The TCPA prohibits companies from making calls using an automated telephone dialing system (ATDS) to a person’s cellphone without that person’s prior express consent.  Two cases sought to clarify what it means to provide “prior express consent,” and one case expanded upon the definition of an ATDS.

The plaintiff in Hill provided his home phone number to a mortgage loan company when he took out a loan in 2003.  Plaintiff cancelled his home phone number years later and provided the company his cell phone.  After the company called his cell phone approximately 480 times to collect on this debt, Plaintiff sued for statutory damages under the TCPA.  Plaintiff argued that he had not provided prior express consent to be called on his cell phone because he had not consented in 2003 to calls on his cell phone.  The court disagreed and held that a debtor consents to calls about an existing debt when he gives his number “in connection with” that debt, even if it is after the initial signing of the loan.  Although debtors typically provide their telephone number at the time of the loan, it does not always have to be that way; “‘prior express consent’ is obtained if the individual gives a company his number before it calls him.”  Finally, the court concluded that a creditor is not required to obtain consent to call a debtor specifically through an autodialer; consent to call is enough.
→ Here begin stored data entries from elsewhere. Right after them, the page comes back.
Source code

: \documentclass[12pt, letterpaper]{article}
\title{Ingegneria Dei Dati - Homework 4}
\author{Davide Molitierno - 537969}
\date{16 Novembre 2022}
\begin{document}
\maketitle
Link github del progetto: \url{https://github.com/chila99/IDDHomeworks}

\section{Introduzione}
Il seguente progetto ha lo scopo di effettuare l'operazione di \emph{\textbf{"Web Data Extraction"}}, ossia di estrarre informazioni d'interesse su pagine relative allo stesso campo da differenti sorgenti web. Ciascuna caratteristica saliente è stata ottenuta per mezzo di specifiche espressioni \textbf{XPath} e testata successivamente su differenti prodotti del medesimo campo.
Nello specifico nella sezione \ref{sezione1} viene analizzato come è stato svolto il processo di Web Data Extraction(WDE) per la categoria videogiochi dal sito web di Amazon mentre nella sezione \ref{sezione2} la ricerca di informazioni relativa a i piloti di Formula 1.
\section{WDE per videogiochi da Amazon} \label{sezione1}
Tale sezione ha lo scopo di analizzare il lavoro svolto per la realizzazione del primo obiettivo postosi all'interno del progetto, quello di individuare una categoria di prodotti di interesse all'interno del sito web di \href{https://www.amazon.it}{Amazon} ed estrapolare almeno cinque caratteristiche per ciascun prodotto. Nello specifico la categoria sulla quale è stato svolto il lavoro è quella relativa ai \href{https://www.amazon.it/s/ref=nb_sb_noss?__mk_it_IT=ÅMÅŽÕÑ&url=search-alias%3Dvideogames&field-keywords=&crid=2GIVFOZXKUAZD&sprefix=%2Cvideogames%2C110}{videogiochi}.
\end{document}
The Eleventh Circuit in Murphy similarly clarified that a plaintiff had consented to receiving text messages by voluntarily providing his cell phone to a company accepting blood donations.  Plaintiff’s complaint alleged that he provided his cell phone number on a New Donor Information Sheet, which he completed before giving blood plasma.  The form neither requested a cell phone number specifically nor indicated that providing a cell phone number was a prerequisite to donating blood plasma.  Regardless, by providing his cell phone number, Plaintiff  expressly consented to be contacted at that number.

Finally, in Luna, the court set out the general definition of an ATDS:  “any equipment that has the specified capacity to generate numbers and dial them without human intervention regardless of whether the numbers called are randomly or sequentially generated or come from calling lists.”  Accordingly, “the capacity to dial numbers without human intervention is required for TCPA liability.”  The court held that the following system was not an ATDS because human intervention was involved in the transmission of the messages:  telephone numbers the company texted were input into the web-based platform either by manually typing the numbers or by uploading or cutting and pasting an existing list of phone numbers into the website.  An employee drafted and typed the message content and personally clicked “send” on the website in order to transmit the messages to customers, including the plaintiff.  Because an ATDS was not used, the company was not liable under the TCPA for sending the messages.

These rulings may seem like common-sense.  But given the recent plaintiff-friendly rulings from the FCC and courts, companies should be happy to see that the courts are still willing to place limits on the scope of the TCPA.